Every day—and, when he chose to absent himself from his haunts among the hills, every hour was Lucy before the young poet's eyes—and every hour did her beauty wax more beautiful in his imagination. Who Mr Howard was, or even if that were indeed his real name, no one knew; but none doubted that he was of gentle birth, and all with whom he had ever conversed in his elegant amenity, could have sworn that a youth so bland and free, and with such a voice, and such eyes, would not have injured the humblest of God's creatures, much less such a creature as Lucy of the Fold. It was indeed even so—for, before the long summer days were gone, he who had never had a sister, loved her even as if she had slept on the same maternal bosom.
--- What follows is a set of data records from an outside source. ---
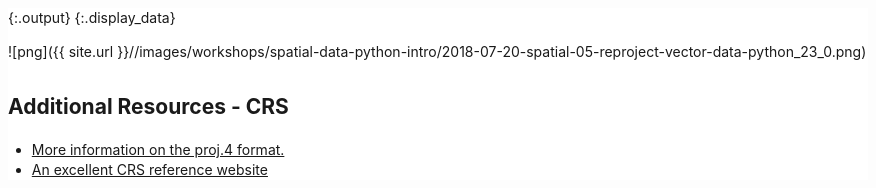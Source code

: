 {:.output}
{:.display_data}

![png]({{ site.url }}//images/workshops/spatial-data-python-intro/2018-07-20-spatial-05-reproject-vector-data-python_23_0.png)





<div class="notice--info" markdown="1">

## Additional Resources - CRS 

* <a href="http://proj.maptools.org/faq.html" target="_blank">More information on the proj.4 format.</a>
* <a href="http://spatialreference.org" target="_blank">An excellent CRS reference website</a>
</div>
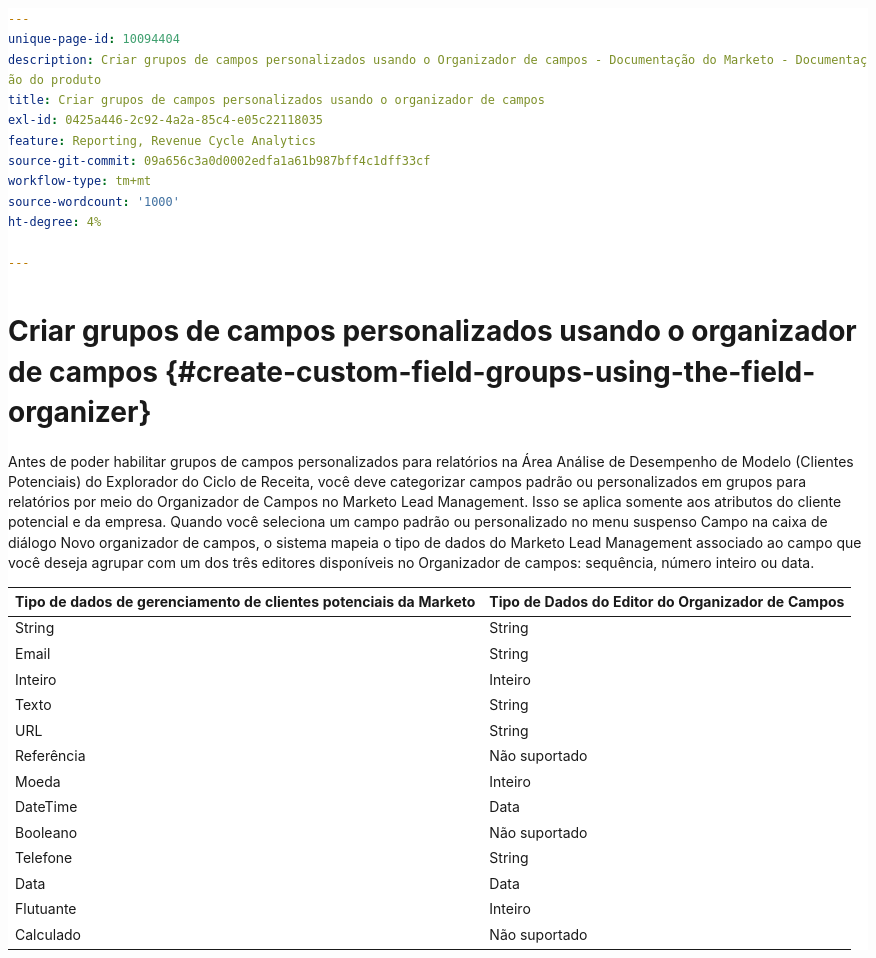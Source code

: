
 ```yaml
---
unique-page-id: 10094404
description: Criar grupos de campos personalizados usando o Organizador de campos - Documentação do Marketo - Documentação do produto
title: Criar grupos de campos personalizados usando o organizador de campos
exl-id: 0425a446-2c92-4a2a-85c4-e05c22118035
feature: Reporting, Revenue Cycle Analytics
source-git-commit: 09a656c3a0d0002edfa1a61b987bff4c1dff33cf
workflow-type: tm+mt
source-wordcount: '1000'
ht-degree: 4%

---
```


# Criar grupos de campos personalizados usando o organizador de campos {#create-custom-field-groups-using-the-field-organizer}

Antes de poder habilitar grupos de campos personalizados para relatórios na Área Análise de Desempenho de Modelo (Clientes Potenciais) do Explorador do Ciclo de Receita, você deve categorizar campos padrão ou personalizados em grupos para relatórios por meio do Organizador de Campos no Marketo Lead Management. Isso se aplica somente aos atributos do cliente potencial e da empresa.
Quando você seleciona um campo padrão ou personalizado no menu suspenso Campo na caixa de diálogo Novo organizador de campos, o sistema mapeia o tipo de dados do Marketo Lead Management associado ao campo que você deseja agrupar com um dos três editores disponíveis no Organizador de campos: sequência, número inteiro ou data.

| Tipo de dados de gerenciamento de clientes potenciais da Marketo | Tipo de Dados do Editor do Organizador de Campos |
|---|---|
| String | String |
| Email | String |
| Inteiro | Inteiro |
| Texto | String |
| URL | String |
| Referência | Não suportado |
| Moeda | Inteiro |
| DateTime | Data |
| Booleano | Não suportado |
| Telefone | String |
| Data | Data |
| Flutuante | Inteiro |
| Calculado | Não suportado |
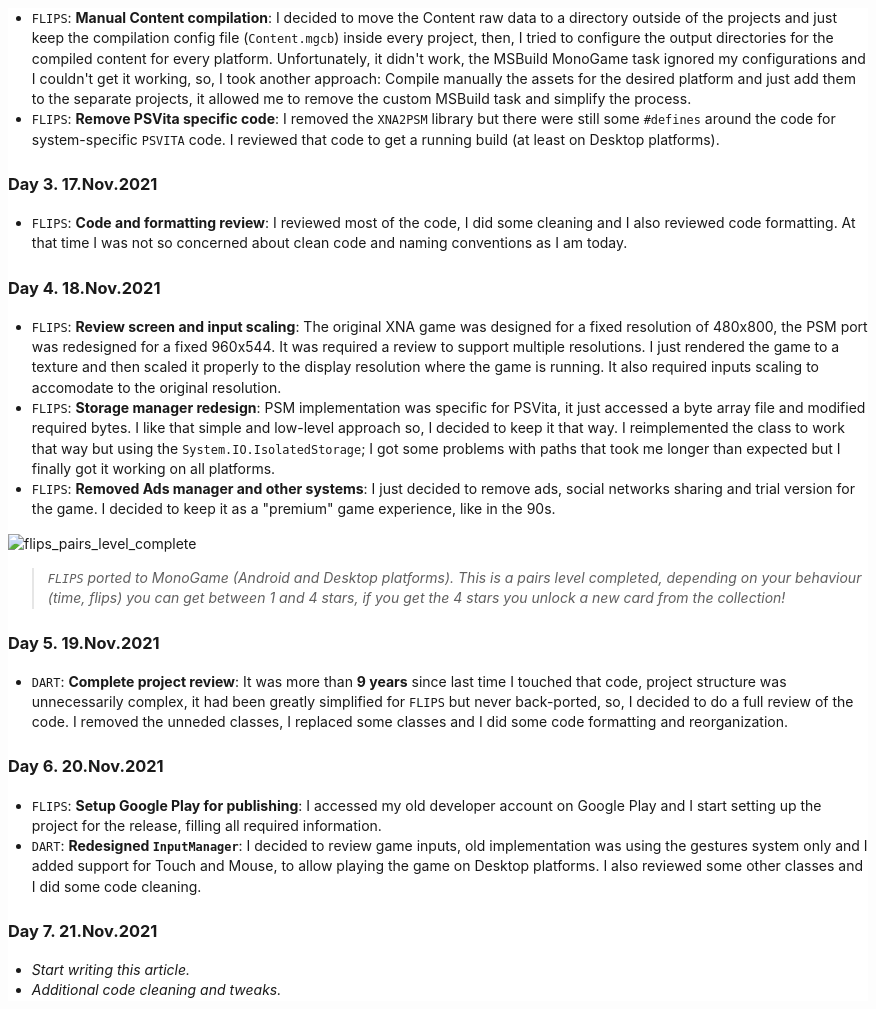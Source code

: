   - `FLIPS`: **Manual Content compilation**: I decided to move the Content raw data to a directory outside of the projects and just keep the compilation config file (`Content.mgcb`) inside every project, then, I tried to configure the output directories for the compiled content for every platform. Unfortunately, it didn't work, the MSBuild MonoGame task ignored my configurations and I couldn't get it working, so, I took another approach: Compile manually the assets for the desired platform and just add them to the separate projects, it allowed me to remove the custom MSBuild task and simplify the process.
  - `FLIPS`: **Remove PSVita specific code**: I removed the `XNA2PSM` library but there were still some `#defines` around the code for system-specific `PSVITA` code. I reviewed that code to get a running build (at least on Desktop platforms).

### Day 3. 17.Nov.2021 
  - `FLIPS`: **Code and formatting review**: I reviewed most of the code, I did some cleaning and I also reviewed code formatting. At that time I was not so concerned about clean code and naming conventions as I am today.

### Day 4. 18.Nov.2021 
  - `FLIPS`: **Review screen and input scaling**: The original XNA game was designed for a fixed resolution of 480x800, the PSM port was redesigned for a fixed 960x544. It was required a review to support multiple resolutions. I just rendered the game to a texture and then scaled it properly to the display resolution where the game is running. It also required inputs scaling to accomodate to the original resolution.
  - `FLIPS`: **Storage manager redesign**: PSM implementation was specific for PSVita, it just accessed a byte array file and modified required bytes. I like that simple and low-level approach so, I decided to keep it that way. I reimplemented the class to work that way but using the `System.IO.IsolatedStorage`; I got some problems with paths that took me longer than expected but I finally got it working on all platforms.
  - `FLIPS`: **Removed Ads manager and other systems**: I just decided to remove ads, social networks sharing and trial version for the game. I decided to keep it as a "premium" game experience, like in the 90s.

![flips_pairs_level_complete](https://user-images.githubusercontent.com/5766837/143072558-2e4ea5a3-6b0c-4bb9-84d2-a180fe35dbd0.jpg)

 > _`FLIPS` ported to MonoGame (Android and Desktop platforms). This is a pairs level completed, depending on your behaviour (time, flips) you can get between 1 and 4 stars, if you get the 4 stars you unlock a new card from the collection!_

### Day 5. 19.Nov.2021 
  - `DART`: **Complete project review**: It was more than **9 years** since last time I touched that code, project structure was unnecessarily complex, it had been greatly simplified for `FLIPS` but never back-ported, so, I decided to do a full review of the code. I removed the unneded classes, I replaced some classes and I did some code formatting and reorganization. 

### Day 6. 20.Nov.2021 
  - `FLIPS`: **Setup Google Play for publishing**: I accessed my old developer account on Google Play and I start setting up the project for the release, filling all required information.
  - `DART`: **Redesigned `InputManager`**: I decided to review game inputs, old implementation was using the gestures system only and I added support for Touch and Mouse, to allow playing the game on Desktop platforms. I also reviewed some other classes and I did some code cleaning.

### Day 7. 21.Nov.2021 
  - _Start writing this article._
  - _Additional code cleaning and tweaks._
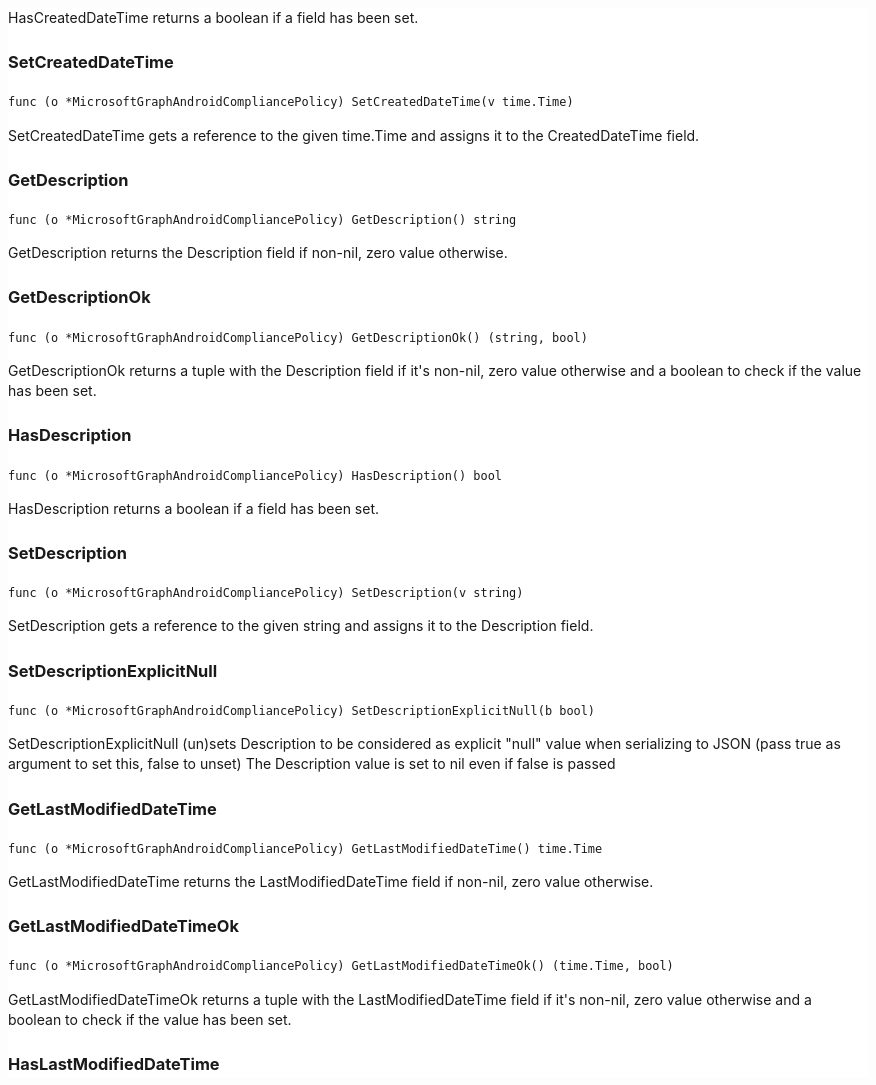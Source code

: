 HasCreatedDateTime returns a boolean if a field has been set.

### SetCreatedDateTime

`func (o *MicrosoftGraphAndroidCompliancePolicy) SetCreatedDateTime(v time.Time)`

SetCreatedDateTime gets a reference to the given time.Time and assigns it to the CreatedDateTime field.

### GetDescription

`func (o *MicrosoftGraphAndroidCompliancePolicy) GetDescription() string`

GetDescription returns the Description field if non-nil, zero value otherwise.

### GetDescriptionOk

`func (o *MicrosoftGraphAndroidCompliancePolicy) GetDescriptionOk() (string, bool)`

GetDescriptionOk returns a tuple with the Description field if it's non-nil, zero value otherwise
and a boolean to check if the value has been set.

### HasDescription

`func (o *MicrosoftGraphAndroidCompliancePolicy) HasDescription() bool`

HasDescription returns a boolean if a field has been set.

### SetDescription

`func (o *MicrosoftGraphAndroidCompliancePolicy) SetDescription(v string)`

SetDescription gets a reference to the given string and assigns it to the Description field.

### SetDescriptionExplicitNull

`func (o *MicrosoftGraphAndroidCompliancePolicy) SetDescriptionExplicitNull(b bool)`

SetDescriptionExplicitNull (un)sets Description to be considered as explicit "null" value
when serializing to JSON (pass true as argument to set this, false to unset)
The Description value is set to nil even if false is passed
### GetLastModifiedDateTime

`func (o *MicrosoftGraphAndroidCompliancePolicy) GetLastModifiedDateTime() time.Time`

GetLastModifiedDateTime returns the LastModifiedDateTime field if non-nil, zero value otherwise.

### GetLastModifiedDateTimeOk

`func (o *MicrosoftGraphAndroidCompliancePolicy) GetLastModifiedDateTimeOk() (time.Time, bool)`

GetLastModifiedDateTimeOk returns a tuple with the LastModifiedDateTime field if it's non-nil, zero value otherwise
and a boolean to check if the value has been set.

### HasLastModifiedDateTime
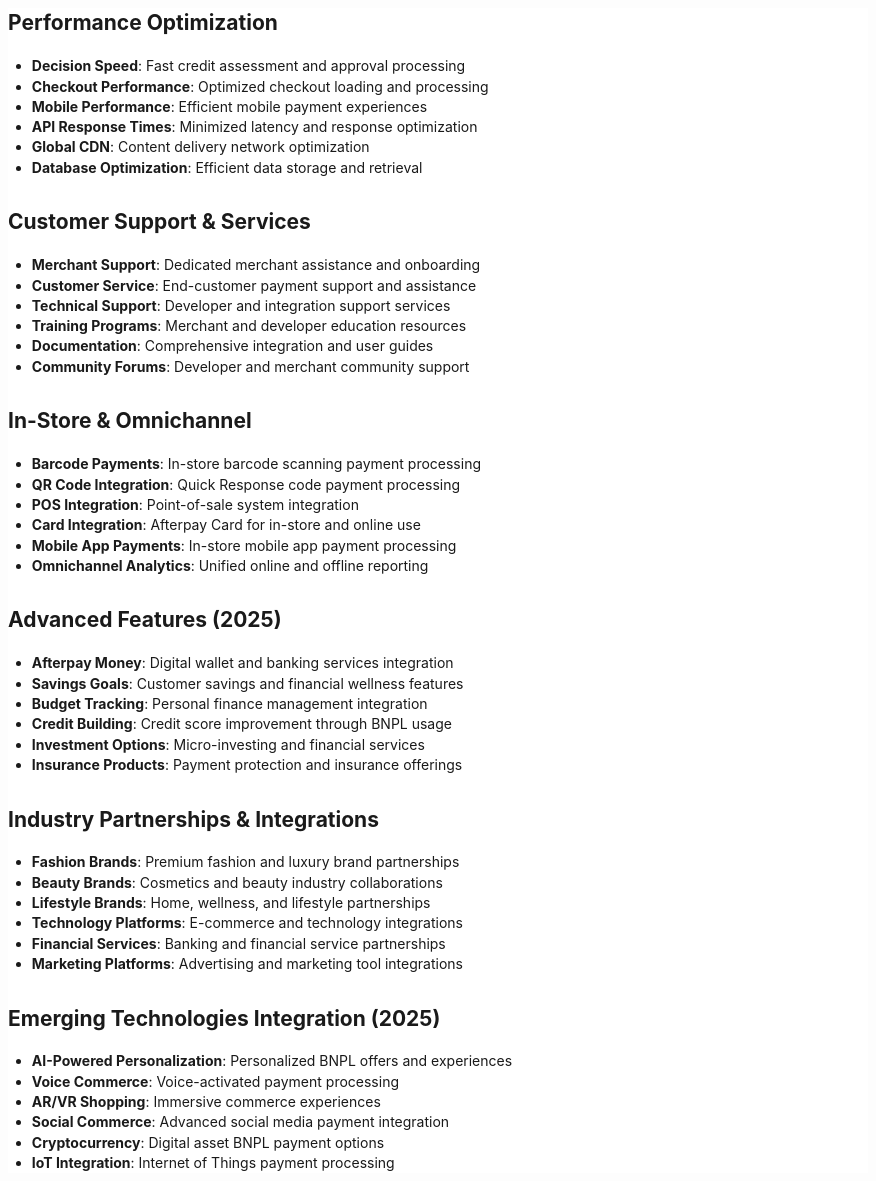 ## Performance Optimization
- **Decision Speed**: Fast credit assessment and approval processing
- **Checkout Performance**: Optimized checkout loading and processing
- **Mobile Performance**: Efficient mobile payment experiences
- **API Response Times**: Minimized latency and response optimization
- **Global CDN**: Content delivery network optimization
- **Database Optimization**: Efficient data storage and retrieval

## Customer Support & Services
- **Merchant Support**: Dedicated merchant assistance and onboarding
- **Customer Service**: End-customer payment support and assistance
- **Technical Support**: Developer and integration support services
- **Training Programs**: Merchant and developer education resources
- **Documentation**: Comprehensive integration and user guides
- **Community Forums**: Developer and merchant community support

## In-Store & Omnichannel
- **Barcode Payments**: In-store barcode scanning payment processing
- **QR Code Integration**: Quick Response code payment processing
- **POS Integration**: Point-of-sale system integration
- **Card Integration**: Afterpay Card for in-store and online use
- **Mobile App Payments**: In-store mobile app payment processing
- **Omnichannel Analytics**: Unified online and offline reporting

## Advanced Features (2025)
- **Afterpay Money**: Digital wallet and banking services integration
- **Savings Goals**: Customer savings and financial wellness features
- **Budget Tracking**: Personal finance management integration
- **Credit Building**: Credit score improvement through BNPL usage
- **Investment Options**: Micro-investing and financial services
- **Insurance Products**: Payment protection and insurance offerings

## Industry Partnerships & Integrations
- **Fashion Brands**: Premium fashion and luxury brand partnerships
- **Beauty Brands**: Cosmetics and beauty industry collaborations
- **Lifestyle Brands**: Home, wellness, and lifestyle partnerships
- **Technology Platforms**: E-commerce and technology integrations
- **Financial Services**: Banking and financial service partnerships
- **Marketing Platforms**: Advertising and marketing tool integrations

## Emerging Technologies Integration (2025)
- **AI-Powered Personalization**: Personalized BNPL offers and experiences
- **Voice Commerce**: Voice-activated payment processing
- **AR/VR Shopping**: Immersive commerce experiences
- **Social Commerce**: Advanced social media payment integration
- **Cryptocurrency**: Digital asset BNPL payment options
- **IoT Integration**: Internet of Things payment processing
Father or mother he now had none—indeed, scarcely one near relation—although he was rich in this world's riches, but in them poor in comparison with the noble endowments that nature had lavished upon his mind. His guardians took little heed of the splendid but wayward youth—and knew not now whither his fancies had carried him, were it even to some savage land. Thus the Fold became to him the one dearest roof under the roof of heaven. All the simple ongoings of that humble home, love and imagination beautified into poetry; and all the rough or coarser edges of lowly life were softened away in the light of genius that transmuted everything on which it fell; while all the silent intimations which nature gave there of her primal sympathies, in the hut as fine and forceful as in the hall, showed to his excited spirit pre-eminently lovely, and chained it to the hearth, around which was read the morning and the evening prayer.